All symptoms should be reported to MedWatch. In fact, it would be nice if the drug reps reported them to MedWatch personally. Of course the rep would probably lose his job. It is scary that one might assume that the patient may just have something else going on and not report his adverse reactions.
As it is, the FDA gets the information 5th hand after everyone else makes their assessment.
1st) patient, 2nd) doctor, 3rd) drug company rep, 4th) the drug company (lawyers?), and 5th) the FDA.
What are the chances the FDA is going to get accurate information if everyone in between sees fit to omit what they believe to be a minor incident?
Just A Thought
Just saying because “the most common nuisance side effects” may be different from one drug to another.
HorusCat
JaT,
You bring up a valid point. I think it comes down to one of those pornography things: I know it when I see it. If a doc says he gave a patient Zoloft and the patient had mild loose stools, that is a nuisance side effect. If the doc says the patient had diarrhea for a couple of days, that seems reportable. You are right, we should report absolutely every mention of anything adverse in conjunction with our drugs. In real life, that just isn’t going to happen. In the case you mentioned above, the AED, that doesn’t seem to me to be nuisance side effects. Nuisance with gabapentin is drowsiness. Serious is patient having trouble waking up. Numb lips, etc., are not one of the 2-3 most common side effects.
We don’t call MedWatch–most companies have a reporting mechanism. We can report minor events through our computer system; or we can make a phone call. Whoever is on the other end gets as much data from us as possible (we don’t have patient name and all that, because that would be HIPAA violation, but we can give doctor name, phone number, fax number, etc). I have had doctors report that they received a phone call from the company to clarify events, and even, in the case of one serious event, pretty extensive follow-up from both the company and the FDA.
The system is, as you say, a passive system that relies on human judgment. The big obstacle is how to sort through all the static and find the signal. Maybe a computer-sort program where adverse events get scanned into a program, which sorts for commonalities with drug names and adverse event symptoms. So if Drug A came up in conjunction with symptoms X, Y and Z with a certain frequency, a flag came up and brought human inspection into play.
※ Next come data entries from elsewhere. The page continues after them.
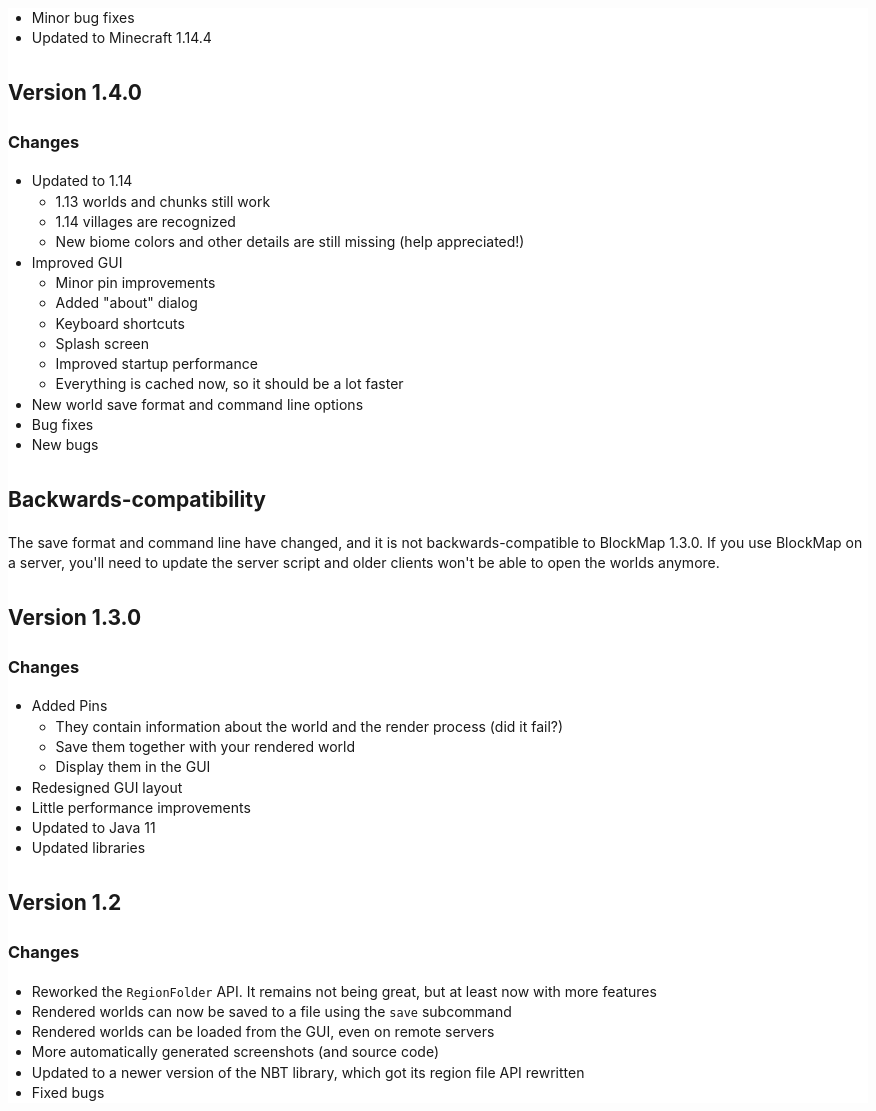 - Minor bug fixes
- Updated to Minecraft 1.14.4

## Version 1.4.0
### Changes
- Updated to 1.14
	- 1.13 worlds and chunks still work
	- 1.14 villages are recognized
	- New biome colors and other details are still missing (help appreciated!)
- Improved GUI
	- Minor pin improvements
	- Added "about" dialog
	- Keyboard shortcuts
	- Splash screen
	- Improved startup performance
	- Everything is cached now, so it should be a lot faster
- New world save format and command line options
- Bug fixes
- New bugs

## Backwards-compatibility
The save format and command line have changed, and it is not backwards-compatible to BlockMap 1.3.0.
If you use BlockMap on a server, you'll need to update the server script and older clients won't be able
to open the worlds anymore.

## Version 1.3.0
### Changes
- Added Pins
	- They contain information about the world and the render process (did it fail?)
	- Save them together with your rendered world
	- Display them in the GUI
- Redesigned GUI layout
- Little performance improvements
- Updated to Java 11
- Updated libraries

## Version 1.2
### Changes
- Reworked the `RegionFolder` API. It remains not being great, but at least now with more features
- Rendered worlds can now be saved to a file using the `save` subcommand
- Rendered worlds can be loaded from the GUI, even on remote servers
- More automatically generated screenshots (and source code)
- Updated to a newer version of the NBT library, which got its region file API rewritten
- Fixed bugs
One problem with that is sometimes a really serious side effect may occur very rarely (like PML with Tysabri)–another problem would be the lack of commonality of language with how people describe adverse events. One person’s sedation is another person’s good night sleep.
Dr R.D.Steinbaum
One thing is for sure.The answer to this problem is not more statistics.
The problem is clear:patient are taking chemical drugs that are dangerous and toxic for the organism.
The Pharm Industry are far away from honesty,close to greedy.You can expect from them more and more [dirty]tricks to fill their pockets
The solution for this problem in not existing.Only partial answers is what we have.Reporting can be one,but leave us with a feeling of futile
Grieving
Medwatch? A joke. I’ve gone through many Medwatch reporting data for Zyprexa, which killed my son. Some are very succinct and thorough, especially those written by doctors. Since my son’s doctor disappeared, I don’t know what he might have reported other than the nothing he did report. I reported the death of my own son and never even received a standard email to tell me it had been received. And of course the FDA did nothing until three front page newspaper articles embarrassed them to place a warning in early 2004 - for all atypicals. No singling out the one with the worst reported side effects.
I like Consumer Union’s idea but can see Pharma working around it and the FDA doing nothing..as usual.